Home and mobile nursing networks are also making inroads in the study conduct market. According to a recent Tufts CSDD study, approximately 40% of pharmaceutical companies report using home nursing networks to improve study volunteer access and convenience in clinical study participation. Although the use of wearable devices in clinical trials is relatively low at this time, a number of sponsor and CRO organizations anticipate that device use may replace the need for some study visits as study volunteers participate in more clinical trials remotely.
While consolidation is occurring among experienced dedicated sites, a growing proportion of clinical trials now target specialty and rare diseases and small patient subpopulations. According to the FDA, one-third of all new drug approvals are for drugs targeting rare and specialty disease, up from 20% 10 years ago. These clinical trials typically require engaging novice, new entrant physician investigators treating very specific patient subgroups.
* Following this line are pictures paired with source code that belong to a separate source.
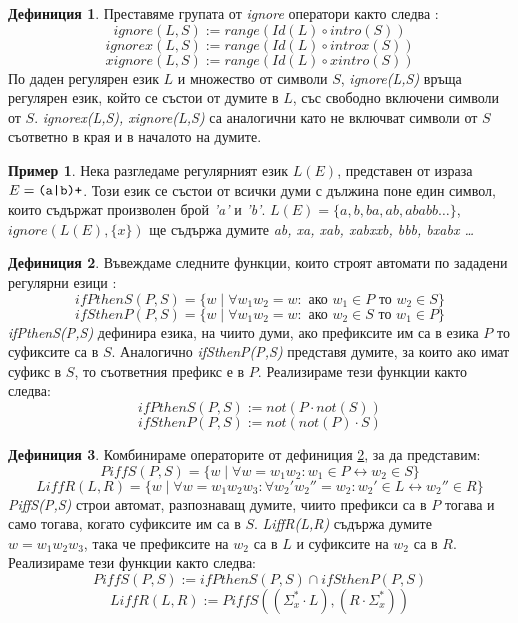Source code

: \documentclass[12pt, oneside]{article}
\theoremstyle{definition}
\newtheorem{definition}{Дефиниция}[section]
\newtheorem{example}{Пример}[section]
\begin{document}
\begin{definition}
	Преставяме групата от \emph{ignore} оператори както следва \cite{Kaplan&Kay:94}:
	\[ ignore(L,S) := range(Id(L) \circ intro(S)) \]
	\[ ignorex(L,S) := range(Id(L) \circ introx(S)) \]
	\[ xignore(L,S) := range(Id(L) \circ xintro(S)) \]
	По даден регулярен език \(L\) и множество от символи \(S\), \emph{ignore(L,S)} връща регулярен език, който се състои от думите в \(L\), със свободно включени символи от \(S\). \emph{ignorex(L,S), xignore(L,S)} са аналогични като не включват символи от \(S\) съответно в края и в началото на думите.	
\end{definition}

\begin{example}
	Нека разгледаме регулярният език \(L(E)\), представен от израза \( E = \verb/(a|b)+/ \). Този език се състои от всички думи с дължина поне един символ, които съдържат произволен брой \emph{'a'} и \emph{'b'}. \( L(E) = \{a, b, ba, ab, ababb \dots \} \), \( ignore(L(E), \{x\}) \) ще съдържа думите \emph{ab, xa, xab, xabxxb, bbb, bxabx \dots }
\end{example}

\begin{definition}\label{def:defIfPThenS}
	Въвеждаме следните функции, които строят автомати по зададени регулярни езици \cite{Kaplan&Kay:94}:
	\[ ifPthenS(P,S) = \{ w \mid \forall w_1w_2 = w: \text{ ако } w_1 \in P \text{ то } w_2 \in S \} \]
	\[ ifSthenP(P,S) = \{ w \mid \forall w_1w_2 = w: \text{ ако } w_2 \in S \text{ то } w_1 \in P \} \]
	\emph{ifPthenS(P,S)} дефинира езика, на чиито думи, ако префиксите им са в езика \(P\) то суфиксите са в \(S\). Аналогично \emph{ifSthenP(P,S)} представя думите, за които ако имат суфикс в \(S\), то съответния префикс е в \(P\). Реализираме тези функции както следва:
	\[ ifPthenS(P,S) := not(P \cdot not(S)) \]
	\[ ifSthenP(P,S) := not(not(P) \cdot S) \]	
\end{definition}

\begin{definition}
	Комбинираме операторите от дефиниция \ref{def:defIfPThenS}, за да представим:
	\[ PiffS(P,S) = \{ w \mid \forall w = w_1w_2: w_1 \in P \leftrightarrow w_2 \in S \} \]
	\[ LiffR(L,R) = \{ w \mid \forall w = w_1w_2w_3: \forall w_2'w_2'' = w_2: w_2' \in L \leftrightarrow w_2'' \in R \} \]
	\emph{PiffS(P,S)} строи автомат, разпознаващ думите, чиито префикси са в \(P\) тогава и само тогава, когато суфиксите им са в \(S\). \emph{LiffR(L,R)} съдържа думите \( w = w_1w_2w_3 \), така че префиксите на \(w_2\) са в \(L\) и суфиксите на \(w_2\) са в \(R\). Реализираме тези функции както следва:
	\[ PiffS(P,S) := ifPthenS(P,S) \cap ifSthenP(P,S) \]
	\[ LiffR(L,R) := PiffS((\Sigma_x^* \cdot L), (R \cdot \Sigma_x^*)) \]	
\end{definition}
\end{document}
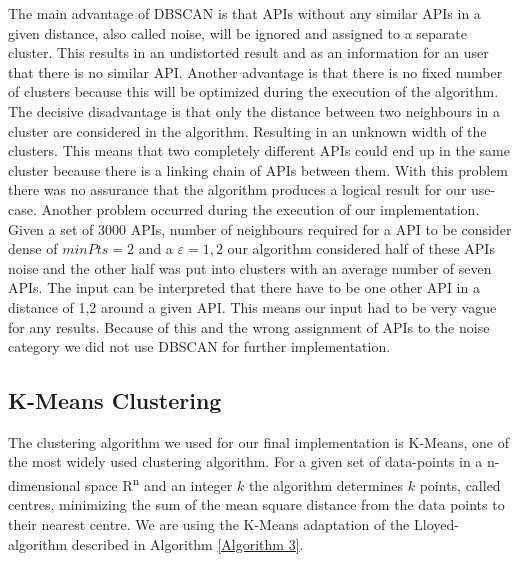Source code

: \documentclass[a4paper]{IEEEtran}
\begin{document}
The main advantage of DBSCAN is that APIs without any similar APIs in a given distance, also called noise, will be ignored and assigned to a separate cluster. This results in an undistorted result and as an information for an user that there is no similar API. 
Another advantage is that there is no fixed number of clusters because this will be optimized during the execution of the algorithm.
The decisive disadvantage is that only the distance between two neighbours in a cluster are considered in the algorithm. Resulting in an unknown width of the clusters. This means that two completely different APIs could end up in the same cluster because there is a linking chain of APIs between them. With this problem there was no assurance that the algorithm produces a logical result for our use-case.
Another problem occurred during the execution of our implementation. Given a set of 3000 APIs, number of neighbours required for a API to be consider dense of $minPts = 2$ and a $ε = 1,2$ our algorithm considered half of these APIs noise and the other half was put into clusters with an average number of seven APIs. The input can be interpreted that there have to be one other API in a distance of 1,2 around a given API. This means our input had to be very vague for any results. Because of this and the wrong assignment of APIs to the noise category we did not use DBSCAN for further implementation.

\subsection{K-Means Clustering}
The clustering algorithm we used for our final implementation is K-Means, one of the most widely used clustering algorithm. For a given set of data-points in a n-dimensional space R\textsuperscript{n} and an integer $k$ the algorithm determines $k$ points, called centres, minimizing the sum of the mean square distance from the data points to their nearest centre. We are using the K-Means adaptation of the Lloyed-algorithm described in Algorithm \ref{Algorithm 3}\cite{nazeer2009improving}.
\end{document}
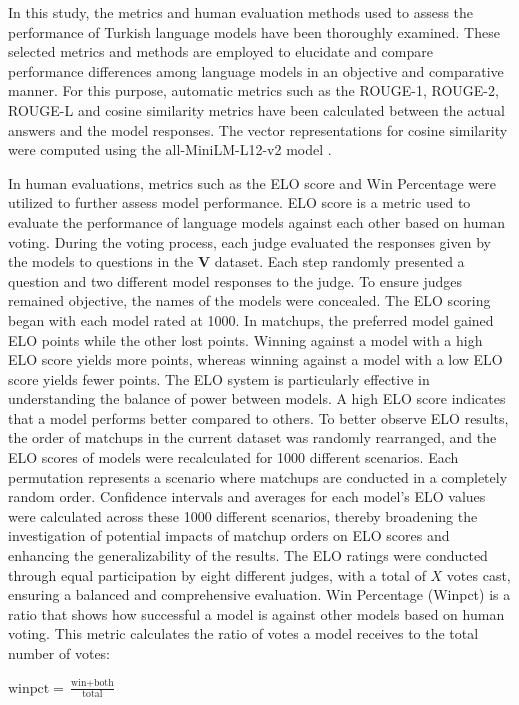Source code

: \documentclass[conference]{IEEEtran}
\begin{document}
In this study, the metrics and human evaluation methods used to assess the performance of Turkish language models have been thoroughly examined. These selected metrics and methods are employed to elucidate and compare performance differences among language models in an objective and comparative manner. For this purpose, automatic metrics such as the ROUGE-1, ROUGE-2, ROUGE-L and cosine similarity metrics have been calculated between the actual answers and the model responses. The vector representations for cosine similarity were computed using the all-MiniLM-L12-v2 model \cite{sentencetransformers}.

In human evaluations, metrics such as the ELO score and Win Percentage were utilized to further assess model performance. ELO score is a metric used to evaluate the performance of language models against each other based on human voting. During the voting process, each judge evaluated the responses given by the models to questions in the $\mathbf{V}$ dataset. Each step randomly presented a question and two different model responses to the judge. To ensure judges remained objective, the names of the models were concealed. The ELO scoring began with each model rated at 1000. In matchups, the preferred model gained ELO points while the other lost points. Winning against a model with a high ELO score yields more points, whereas winning against a model with a low ELO score yields fewer points. The ELO system is particularly effective in understanding the balance of power between models. A high ELO score indicates that a model performs better compared to others. To better observe ELO results, the order of matchups in the current dataset was randomly rearranged, and the ELO scores of models were recalculated for 1000 different scenarios. Each permutation represents a scenario where matchups are conducted in a completely random order. Confidence intervals and averages for each model's ELO values were calculated across these 1000 different scenarios, thereby broadening the investigation of potential impacts of matchup orders on ELO scores and enhancing the generalizability of the results. The ELO ratings were conducted through equal participation by eight different judges, with a total of $X$ votes cast, ensuring a balanced and comprehensive evaluation. Win Percentage (Winpct) is a ratio that shows how successful a model is against other models based on human voting. This metric calculates the ratio of votes a model receives to the total number of votes:

\begin{center}
\normalsize{$\text{{winpct}} = \frac{{\text{{win}} + \text{{both}}}}{{\text{{total}}}}$}
\end{center}
\end{document}
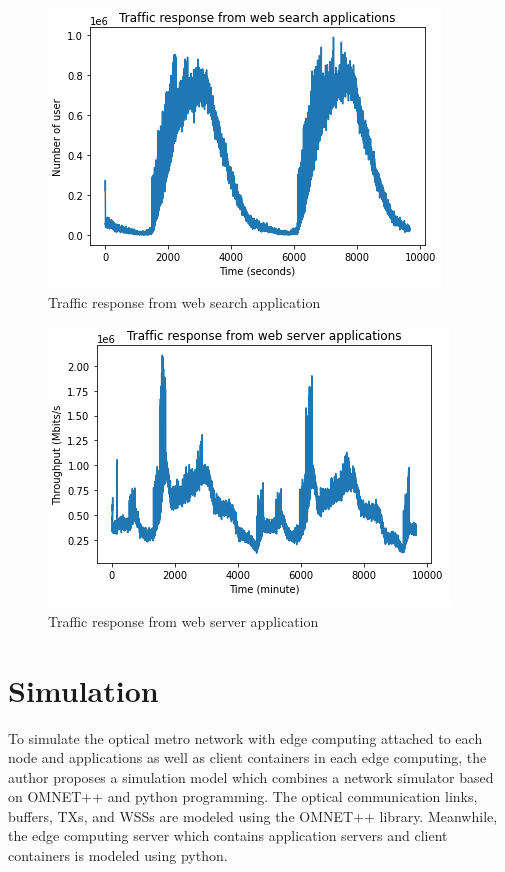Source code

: \documentclass[conference]{IEEEtran}
\begin{document}
\begin{figure}[]
    \centering
        \includegraphics[scale = 0.8]{imgs/search_server_response.png}
        \caption{Traffic response from web search application}
        \label{fig:search_resp}
    \end{figure}

\begin{figure}[]
    \centering
        \includegraphics[scale = 0.8]{imgs/web_server_response.png}
        \caption{Traffic response from web server application}
        \label{fig:serving_resp}
    \end{figure}


\section{Simulation}
\label{sec:Simulation}

To simulate the optical metro network with edge computing attached to each node and applications as well as client containers in each edge computing, the author proposes a simulation model which combines a network simulator based on OMNET++ and python programming. The optical communication links, buffers, TXs, and WSSs are modeled using the OMNET++ library. Meanwhile, the edge computing server which contains application servers and client containers is modeled using python. 
\end{document}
Large health systems also are expected to play a more active role in conducting industry-funded clinical trials as these settings offer unprecedented access to electronic health and medical information necessary to identify and recruit highly targeted patient subpopulations.
Looking forward, promising news in 2016 about site operating profit and record clinical grant spending, combined with intensifying competition, suggests that investigative sites cannot rest on their laurels. To remain viable and successful, experienced investigative sites must continue to improve operating performance and form strategic alliances with sponsors, CROs and less traditional players including healthcare providers and payers.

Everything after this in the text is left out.